However, Jesus tells them in no uncertain terms that who will sit where is not in his power to announce. Those places will be prepared for those who will have them. Isn’t that enigmatic? Isn’t this the sort of remark one of those mysterious eastern sages would make to his naive pupil before he sends him out on the quest for enlightenment?

At this point, I think we have to pause. We have to ask ourselves, are these questions of power and status the sort of things we should be pursuing? Jesus gives us the answer, doesn’t he? Jesus tells us the lowest place in the kingdom is where the greatest will be found. In other words, don’t struggle to go to the head table, rather just slip in through the door and find a seat somewhere at the back. It doesn’t matter where, because, wherever you are, you will be a comforter to those around you. There is the best place in the kingdom. There is where we find our proper place as servants.
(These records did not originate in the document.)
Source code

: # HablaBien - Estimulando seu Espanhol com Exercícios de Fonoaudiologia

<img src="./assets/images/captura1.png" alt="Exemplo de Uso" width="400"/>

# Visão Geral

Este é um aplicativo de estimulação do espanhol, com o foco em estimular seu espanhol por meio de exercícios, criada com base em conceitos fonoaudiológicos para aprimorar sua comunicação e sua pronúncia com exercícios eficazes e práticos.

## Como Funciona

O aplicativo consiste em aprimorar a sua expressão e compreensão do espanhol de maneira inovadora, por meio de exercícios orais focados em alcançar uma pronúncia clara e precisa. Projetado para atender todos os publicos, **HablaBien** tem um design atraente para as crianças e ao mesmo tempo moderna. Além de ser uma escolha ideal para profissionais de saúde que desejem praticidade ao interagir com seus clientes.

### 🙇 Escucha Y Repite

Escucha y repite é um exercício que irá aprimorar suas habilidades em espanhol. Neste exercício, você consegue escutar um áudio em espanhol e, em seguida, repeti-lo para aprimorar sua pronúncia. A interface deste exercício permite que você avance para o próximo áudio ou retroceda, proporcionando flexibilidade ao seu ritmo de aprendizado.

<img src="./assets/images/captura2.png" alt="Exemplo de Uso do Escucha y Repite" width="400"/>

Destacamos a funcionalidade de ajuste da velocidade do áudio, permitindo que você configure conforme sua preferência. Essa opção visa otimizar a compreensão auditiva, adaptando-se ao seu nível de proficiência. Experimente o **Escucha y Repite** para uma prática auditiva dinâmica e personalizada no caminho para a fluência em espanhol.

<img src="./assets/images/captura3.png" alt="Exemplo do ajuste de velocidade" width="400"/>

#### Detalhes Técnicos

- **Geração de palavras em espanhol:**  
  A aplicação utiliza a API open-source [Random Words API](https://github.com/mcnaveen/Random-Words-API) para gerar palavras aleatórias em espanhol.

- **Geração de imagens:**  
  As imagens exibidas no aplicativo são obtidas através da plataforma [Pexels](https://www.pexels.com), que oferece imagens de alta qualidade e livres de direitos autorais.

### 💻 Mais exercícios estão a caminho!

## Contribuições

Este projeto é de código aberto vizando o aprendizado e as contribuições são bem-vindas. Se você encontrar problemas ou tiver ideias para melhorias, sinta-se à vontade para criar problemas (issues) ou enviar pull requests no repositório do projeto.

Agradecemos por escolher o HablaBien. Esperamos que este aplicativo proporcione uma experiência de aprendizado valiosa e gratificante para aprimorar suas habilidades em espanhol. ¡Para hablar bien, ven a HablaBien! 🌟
If this is to be likened to prayer, we must examine the “cause” which we pursue. The sons of Zebedee say, “We want you to do for us whatever we ask of you.” Isn’t that what we do with our prayers? We want this or that. But are they really the sort of things we should pray for?

Are we praying to undergo the baptism which Jesus anticipated in the gospel? Are we prepared for the cross? Are we prepared to drink deeply of that cup of sorrow? I think the story of the widow and the unjust judge should guide us to what we should pray for. The this and that of our scattered thoughts and desires should be ‘the right’.

The widow pursued the judge to grant the right resolution of her case. They both know what would be good. but the judge did not want to do it – he had his own agenda, as we would say. He was pursuing his own ends, and they had nothing to do with righteousness. The widow, however, was relentless in her quest for justice. She would not stop. Neither should we.

Prayer is what distinguishes the religious person, for the religious is in a constant dialogue with God, like that widow chasing justice. The story of this widow reflects the great prophets, like Amos’ “Let justice roll down like waters and righteousness as an ever-flowing stream.”

But these petitions are an internal dialogue, aren’t they? When we pray for justice privately and publicly, aren’t we pricking our conscience individually and collectively? When we pray aren’t we hoping for conversion experiences so that we can let righteousness flow in the world as that ever-flowing stream?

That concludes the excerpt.